[[ Supplied entries, beginning ]]

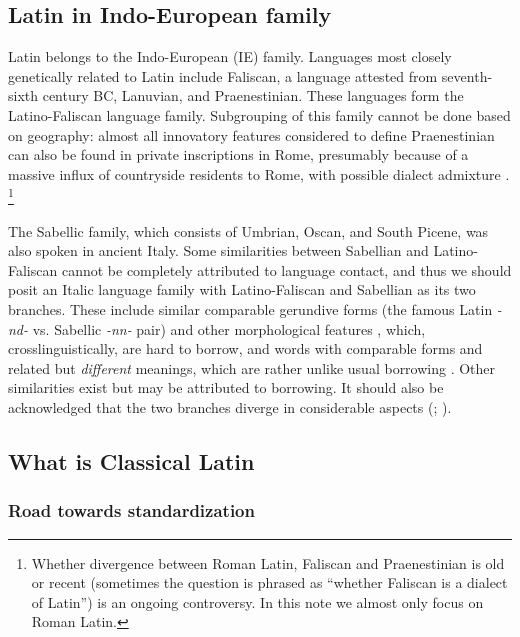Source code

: \documentclass[a4paper, oneside, 12pt]{report}
\newcommand*{\citepage}[1]{p.~{#1}}
\newcommand*{\citepages}[1]{pp.~{#1}}
\newcommand{\form}[1]{\emph{#1}}
\begin{document}
\subsection{Latin in Indo-European family}

Latin belongs to the Indo-European (IE) family.
Languages most closely genetically related to Latin include Faliscan,
a language attested from seventh-sixth century BC,
Lanuvian, and Praenestinian.
These languages form the Latino-Faliscan language family.
Subgrouping of this family cannot be done based on geography:
almost all innovatory features considered to define Praenestinian can also be found in private inscriptions in Rome,
presumably because of a massive influx of countryside residents to Rome, with possible dialect admixture \citep[\citepage{126}]{clackson2011blackwell}.%
\footnote{
    Whether divergence between Roman Latin, Faliscan and Praenestinian is old or recent (sometimes the question is phrased as ``whether Faliscan is a dialect of Latin'') is an ongoing controversy.
    In this note we almost only focus on Roman Latin. 
}

The Sabellic family, which consists of Umbrian, Oscan, and South Picene,
was also spoken in ancient Italy.
Some similarities between Sabellian and Latino-Faliscan cannot be completely attributed to language contact,
and thus we should posit an Italic language family
with Latino-Faliscan and Sabellian as its two branches.
These include similar comparable gerundive forms (the famous Latin \form{-nd-} vs. Sabellic \form{-nn-} pair)
and other morphological features \citep[\citepages{66-68}]{clackson2011blackwell}, which, crosslinguistically, are hard to borrow,
and words with comparable forms and related but \emph{different} meanings,
which are rather unlike usual borrowing \citep[\citepages{121}]{weiss2022italic}.
Other similarities exist but may be attributed to borrowing.
It should also be acknowledged that the two branches diverge in considerable aspects 
(\citealt[\citepages{122}]{weiss2022italic}; \citealt[\citepages{69-72}]{clackson2011blackwell}).

\subsection{What is Classical Latin}

\subsubsection{Road towards standardization}
\end{document}

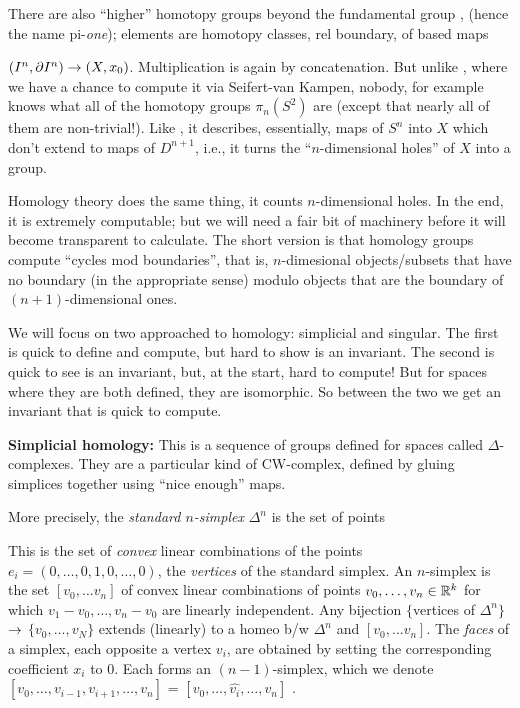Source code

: \msk

There are also ``higher'' homotopy groups beyond the fundamental group \mpu ,
(hence the name pi-{\it one}); elements are homotopy classes, rel boundary, 
of based maps 

$(I^n,\partial I^n)\rightarrow(X,x_0)$. Multiplication is again by
concatenation. But unlike \mpu , where we have a chance to compute it
via Seifert-van Kampen, nobody, for example knows what all of the 
homotopy groups $\pi_n(S^2)$ are (except that nearly all of them are
non-trivial!). Like \mpu, it describes, essentially, maps of $S^n$ into
$X$ which don't extend to maps of $D^{n+1}$, i.e., it turns the ``$n$-dimensional
holes'' of $X$ into a group.

\vfill
\eject

Homology theory does the same thing, it counts $n$-dimensional holes.
In the end, it is extremely computable; but we will need
a fair bit of machinery before it will become transparent to
calculate. The short version is that homology groups compute
``cycles mod boundaries'', that is, $n$-dimesional objects/subsets that
have no boundary (in the appropriate sense) modulo objects that are the
boundary of $(n+1)$-dimensional ones. 

\ssk

We will focus on two approached to homology: simplicial and singular.
The first is quick to define and compute, but hard to show is an invariant.
The second is quick to see is an invariant, but, at the start, hard
to compute! But for spaces where they are both defined, they are
isomorphic. So between the two we get an invariant that is quick to compute.

\msk

{\bf Simplicial homology:} This is a sequence of groups defined for spaces
called $\Delta$-complexes. They are a particular kind of CW-complex,
defined by gluing simplices together using ``nice enough'' maps. 

\ssk

More precisely, the {\it standard $n$-simplex} $\Delta^n$ is
the set of points 


 This is the set of {\it convex} linear combinations
of the points
$e_i=(0,\ldots ,0,1,0,\ldots ,0)$, the {\it vertices} of the standard
simplex. An $n$-simplex is the set $[v_0,\ldots v_n]$ of
convex linear combinations of points $v_0,\ldots ,v_n\in{\Bbb R}^{k}$
for which $v_1-v_0,\ldots ,v_n-v_0$ are linearly independent.
Any bijection $\{$vertices of $\Delta^n\}$ $\rightarrow$
$\{v_0,\ldots ,v_N\}$ extends (linearly) to a homeo b/w
$\Delta^n$ and $[v_0,\ldots v_n]$. The {\it faces} of a simplex, each opposite
a vertex $v_i$, are obtained by setting the corresponding coefficient $x_i$ to $0$. 
Each forms an $(n-1)$-simplex, which we denote 
$[v_0,\ldots,v_{i-1},v_{i+1},\ldots ,v_n]$ =
$[v_0,\ldots,\widehat{v_{i}},\ldots ,v_n]$ . 

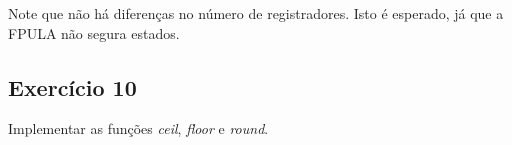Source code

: \documentclass[12pt, a4paper, twoside]{article}
\begin{document}
Note que não há diferenças no número de registradores. Isto é esperado, já que a FPULA não segura estados.

\subsection{Exercício 10}

Implementar as funções \textit{ceil}, \textit{floor} e \textit{round}.
\end{document}
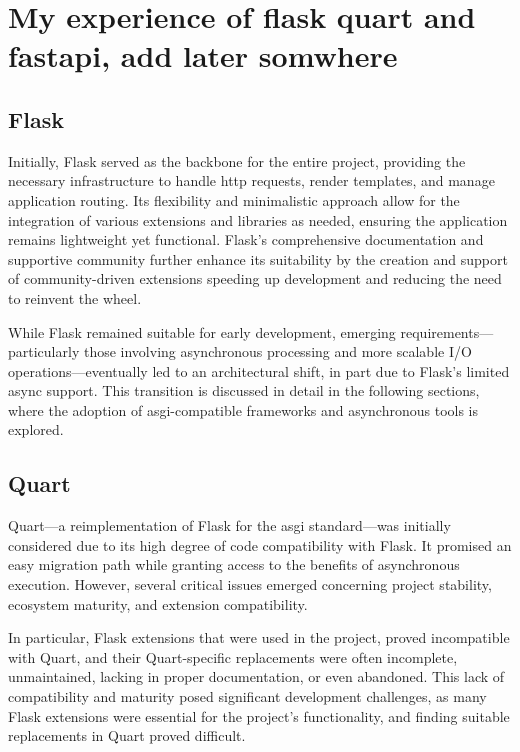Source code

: \section{My experience of flask quart and fastapi, add later somwhere}
  \subsection{Flask}

    Initially, Flask served as the backbone for the entire project, providing the necessary infrastructure to handle \ac{http} 
    requests, render templates, and manage application routing. Its flexibility and minimalistic approach allow for the 
    integration of various extensions and libraries as needed, ensuring the application remains lightweight yet functional. 
    Flask's comprehensive documentation and supportive community further enhance its suitability by the creation and support
    of community-driven extensions speeding up development and reducing the need to reinvent the wheel.

    While Flask remained suitable for early development, emerging requirements—particularly those involving asynchronous 
    processing and more scalable I/O operations—eventually led to an architectural shift, in part due to Flask's limited async 
    support. This transition is discussed in detail in the following sections, where the adoption of \ac{asgi}-compatible 
    frameworks and asynchronous tools is explored.

  \subsection{Quart}

    Quart—a reimplementation of Flask for the \ac{asgi} standard—was initially considered due to its high degree of 
    code compatibility with Flask. It promised an easy migration path while granting access to the benefits of asynchronous 
    execution. However, several critical issues emerged concerning project stability, ecosystem maturity, and extension 
    compatibility.

    In particular, Flask extensions that were used in the project, proved incompatible with Quart, and their Quart-specific 
    replacements  were often incomplete,  unmaintained, lacking in proper documentation, or even abandoned.
    This lack of compatibility and maturity posed significant development challenges, as many Flask extensions were essential
    for the project's functionality, and finding suitable replacements in Quart proved difficult.


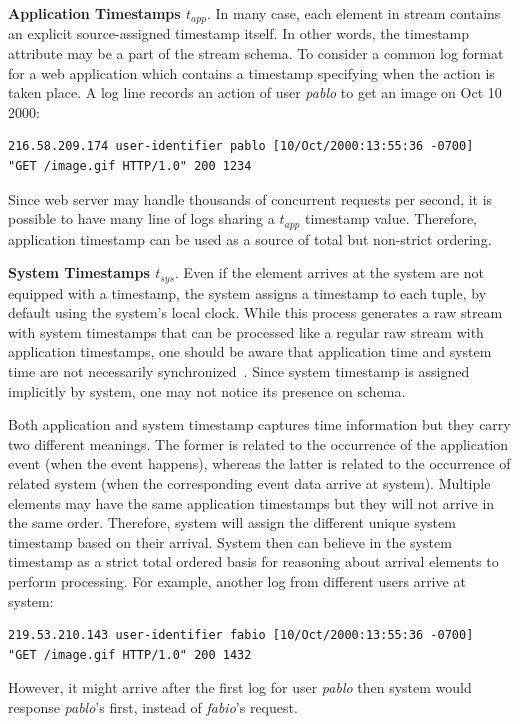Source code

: \textbf{Application Timestamps $t_{app}$}. In many case, each element in stream contains an explicit source-assigned timestamp itself. In other words, the timestamp attribute may be a part of the stream schema. To consider  a common log format for a web application which contains a timestamp specifying when the action is taken place. 
A log line records an action of user \textit{pablo} to get an image on Oct 10 2000:
\begin{verbatim}
216.58.209.174 user-identifier pablo [10/Oct/2000:13:55:36 -0700] 
"GET /image.gif HTTP/1.0" 200 1234
\end{verbatim}
Since web server may handle thousands of concurrent requests per second, it is possible to have many line of logs sharing a $t_{app}$ timestamp value. Therefore, application timestamp can be used as a source of total but non-strict ordering.

\textbf{System Timestamps $t_{sys}$}. Even if the element arrives at the system are not equipped with a timestamp, the system assigns a timestamp to each tuple, by default using the system’s local clock. While this process generates a raw stream with system timestamps that can be processed like a regular raw stream with application timestamps, one should be aware that application time and system time are not necessarily synchronized~\citep{Kramer:2009}. Since system timestamp is assigned implicitly by system, one may not notice its presence on schema. 


Both application and system timestamp captures time information but they carry two different meanings. The former is related to the occurrence of the application event (when the event happens), whereas the latter is related to the occurrence of related system (when the corresponding event data arrive at system). Multiple elements may have the same application timestamps but they will not arrive in the same order. Therefore, system will assign the different unique system timestamp based on their arrival. System then can believe in the system timestamp as a strict total ordered basis for reasoning about arrival elements to perform processing. For example, another log from different users arrive at system:
\begin{verbatim}
219.53.210.143 user-identifier fabio [10/Oct/2000:13:55:36 -0700] 
"GET /image.gif HTTP/1.0" 200 1432
\end{verbatim}
However, it might arrive after the first log for user \textit{pablo} then system would response \textit{pablo}'s first, instead of \textit{fabio}'s request.

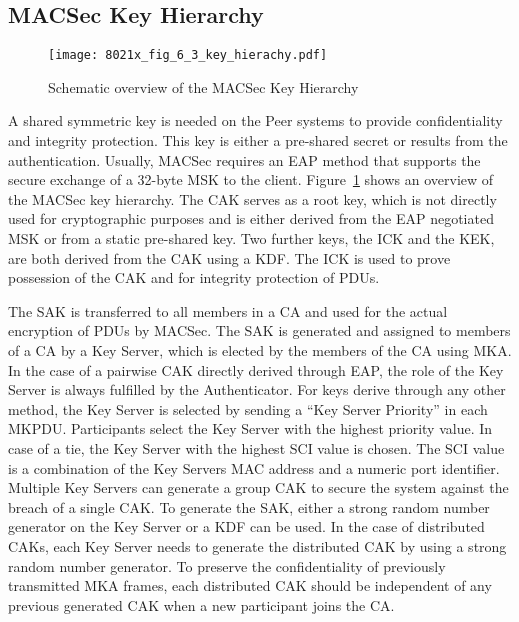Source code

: \subsection{MACSec Key Hierarchy}
\begin{figure}[ht]
    \centering
    \texttt{[image: 8021x\_fig\_6\_3\_key\_hierachy.pdf]}
    \caption{Schematic overview of the MACSec Key Hierarchy\cite{IEEE8021X}}\label{fig:8021x_fig_6_3_overview}
\end{figure}

A shared symmetric key is needed on the Peer systems to provide confidentiality and integrity protection. This key is either a pre-shared secret or results from the authentication. Usually, MACSec requires an EAP method that supports the secure exchange of a 32-byte \ac{MSK} to the client. Figure~\ref{fig:8021x_fig_6_3_overview} shows an overview of the MACSec key hierarchy. The \ac{CAK} serves as a root key, which is not directly used for cryptographic purposes and is either derived from the EAP negotiated \ac{MSK} or from a static pre-shared key. Two further keys, the \ac{ICK} and the \ac{KEK}, are both derived from the \ac{CAK} using a \ac{KDF}. The \ac{ICK} is used to prove possession of the \ac{CAK} and for integrity protection of \acp{PDU}.

The \ac{SAK} is transferred to all members in a \ac{CA} and used for the actual encryption of \acp{PDU} by MACSec. The \ac{SAK} is generated and assigned to members of a \ac{CA} by a Key Server, which is elected by the members of the \ac{CA} using \ac{MKA}. In the case of a pairwise \ac{CAK} directly derived through \ac{EAP}, the role of the Key Server is always fulfilled by the Authenticator. For keys derive through any other method, the Key Server is selected by sending a ``Key Server Priority'' in each MK\ac{PDU}. Participants select the Key Server with the highest priority value. In case of a tie, the Key Server with the highest SCI value is chosen. The SCI value is a combination of the Key Servers MAC address and a numeric port identifier. Multiple Key Servers can generate a group \ac{CAK} to secure the system against the breach of a single \ac{CAK}. To generate the \ac{SAK}, either a strong random number generator on the Key Server or a \ac{KDF} can be used. In the case of distributed \acp{CAK}, each Key Server needs to generate the distributed \ac{CAK} by using a strong random number generator. To preserve the confidentiality of previously transmitted MKA frames, each distributed \ac{CAK} should be independent of any previous generated \ac{CAK} when a new participant joins the \ac{CA}\cite{IEEE8021X}.

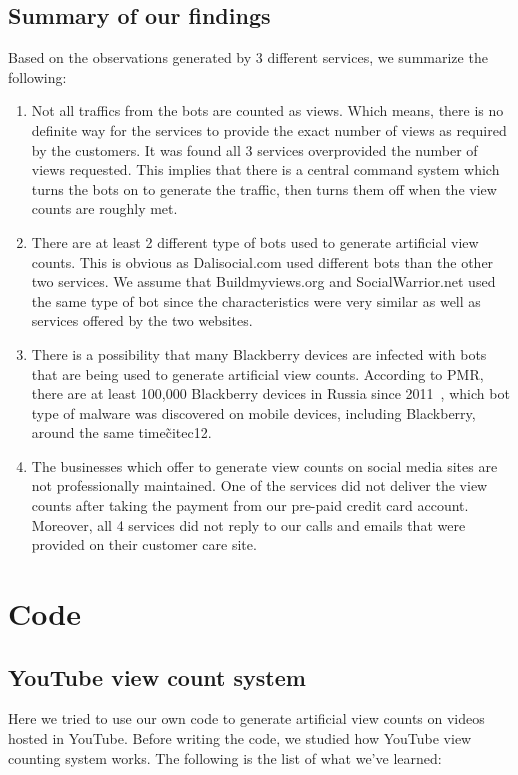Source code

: \documentclass[conference]{IEEEtran}
\begin{document}
\subsection{Summary of our findings}

Based on the observations generated by 3 different services, we summarize the following:

\begin{enumerate}
  \item Not all traffics from the bots are counted as views. Which means, there is no definite way for the services to provide the exact number of views as required by the customers. It was found all 3 services overprovided the number of views requested. This implies that there is a central command system which turns the bots on to generate the traffic, then turns them off when the view counts are roughly met.
  \item There are at least 2 different type of bots used to generate artificial view counts. This is obvious as Dalisocial.com used different bots than the other two services. We assume that Buildmyviews.org and SocialWarrior.net used the same type of bot since the characteristics were very similar as well as services offered by the two websites.
  \item There is a possibility that many Blackberry devices are infected with bots that are being used to generate artificial view counts. According to PMR, there are at least 100,000 Blackberry devices in Russia since 2011~\cite{c13}, which bot type of malware was discovered on mobile devices, including Blackberry, around the same time\~cite{c12}.
  \item The businesses which offer to generate view counts on social media sites are not professionally maintained. One of the services did not deliver the view counts after taking the payment from our pre-paid credit card account. Moreover, all 4 services did not reply to our calls and emails that were provided on their customer care site.
\end{enumerate}

\section{Code}

\subsection{YouTube view count system}

Here we tried to use our own code to generate artificial view counts on videos hosted in YouTube. Before writing the code, we studied how YouTube view counting system works. The following is the list of what we’ve learned:
\end{document}
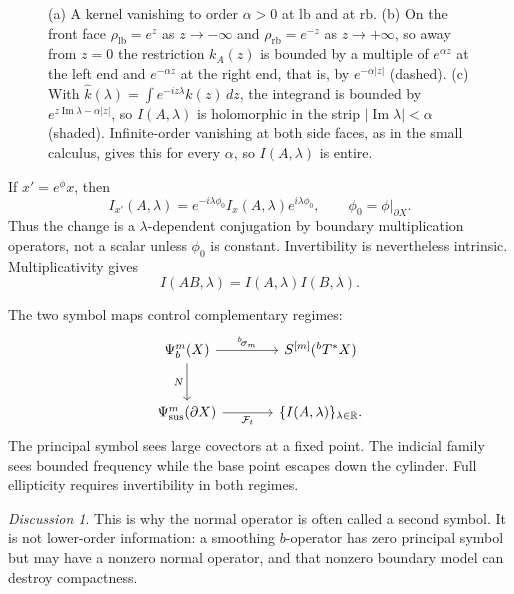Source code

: \documentclass[12pt,oneside,reqno]{article}
\theoremstyle{plain}
\theoremstyle{definition}
\theoremstyle{remark}
\newtheorem*{discussion}{Discussion}
\begin{document}
\begin{figure}[htbp]
\caption[Side-face orders and strips of holomorphy]{(a) A kernel
vanishing to order \(\alpha>0\) at \(\mathrm{lb}\) and at
\(\mathrm{rb}\).  (b) On the front face \(\rho_{\mathrm{lb}}=e^{z}\) as
\(z\to-\infty\) and \(\rho_{\mathrm{rb}}=e^{-z}\) as \(z\to+\infty\), so
away from \(z=0\) the restriction \(k_A(z)\) is bounded by a multiple of
\(e^{\alpha z}\) at the left end and \(e^{-\alpha z}\) at the right end,
that is, by \(e^{-\alpha|z|}\) (dashed).  (c) With
\(\widehat k(\lambda)=\int e^{-iz\lambda}k(z)\,dz\), the integrand is
bounded by \(e^{z\operatorname{Im}\lambda-\alpha|z|}\), so \(I(A,\lambda)\)
is holomorphic in the strip \(|\operatorname{Im}\lambda|<\alpha\) (shaded).
Infinite-order vanishing at both side faces, as in the small calculus,
gives this for every \(\alpha\), so \(I(A,\lambda)\) is entire.}
\label{fig:strip}
\end{figure}

If \(x'=e^\phi x\), then
\[
 I_{x'}(A,\lambda)
 =e^{-i\lambda\phi_0}I_x(A,\lambda)e^{i\lambda\phi_0},
 \qquad \phi_0=\phi|_{\partial X}.
\]
Thus the change is a \(\lambda\)-dependent conjugation by boundary
multiplication operators, not a scalar unless \(\phi_0\) is constant.
Invertibility is nevertheless intrinsic. Multiplicativity gives
\[
 I(AB,\lambda)=I(A,\lambda)I(B,\lambda).
\]

The two symbol maps control complementary regimes:
\[
\begin{tikzcd}[column sep=large,row sep=large]
 \Psi_b^m(X)
   \arrow[r,"{}^b\!\sigma_m"]
   \arrow[d,"N"']
 & S^{[m]}({}^bT^*X) \\
 \Psi_{\mathrm{sus}}^m(\partial X)
   \arrow[r,"\mathcal F_t"']
 & \{I(A,\lambda)\}_{\lambda\in\mathbb R} .
\end{tikzcd}
\]
The principal symbol sees large covectors at a fixed point. The indicial
family sees bounded frequency while the base point escapes down the
cylinder. Full ellipticity requires invertibility in both regimes.

\begin{discussion}
This is why the normal operator is often called a second symbol. It is not
lower-order information: a smoothing \(b\)-operator has zero principal
symbol but may have a nonzero normal operator, and that nonzero boundary
model can destroy compactness.
\end{discussion}
\end{document}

[[ Supplied entries, end ]]

_Problem description:_
Take the lines from the start of the entries through the line containing "Subgrouping of this" and set them down exactly, leaving out every picture.

_Finished exercise:_
Source code

: \documentclass[a4paper, oneside, 12pt]{report}
\newcommand*{\citepage}[1]{p.~{#1}}
\newcommand*{\citepages}[1]{pp.~{#1}}
\newcommand{\form}[1]{\emph{#1}}
\begin{document}
\subsection{Latin in Indo-European family}

Latin belongs to the Indo-European (IE) family.
Languages most closely genetically related to Latin include Faliscan,
a language attested from seventh-sixth century BC,
Lanuvian, and Praenestinian.
These languages form the Latino-Faliscan language family.
Subgrouping of this family cannot be done based on geography:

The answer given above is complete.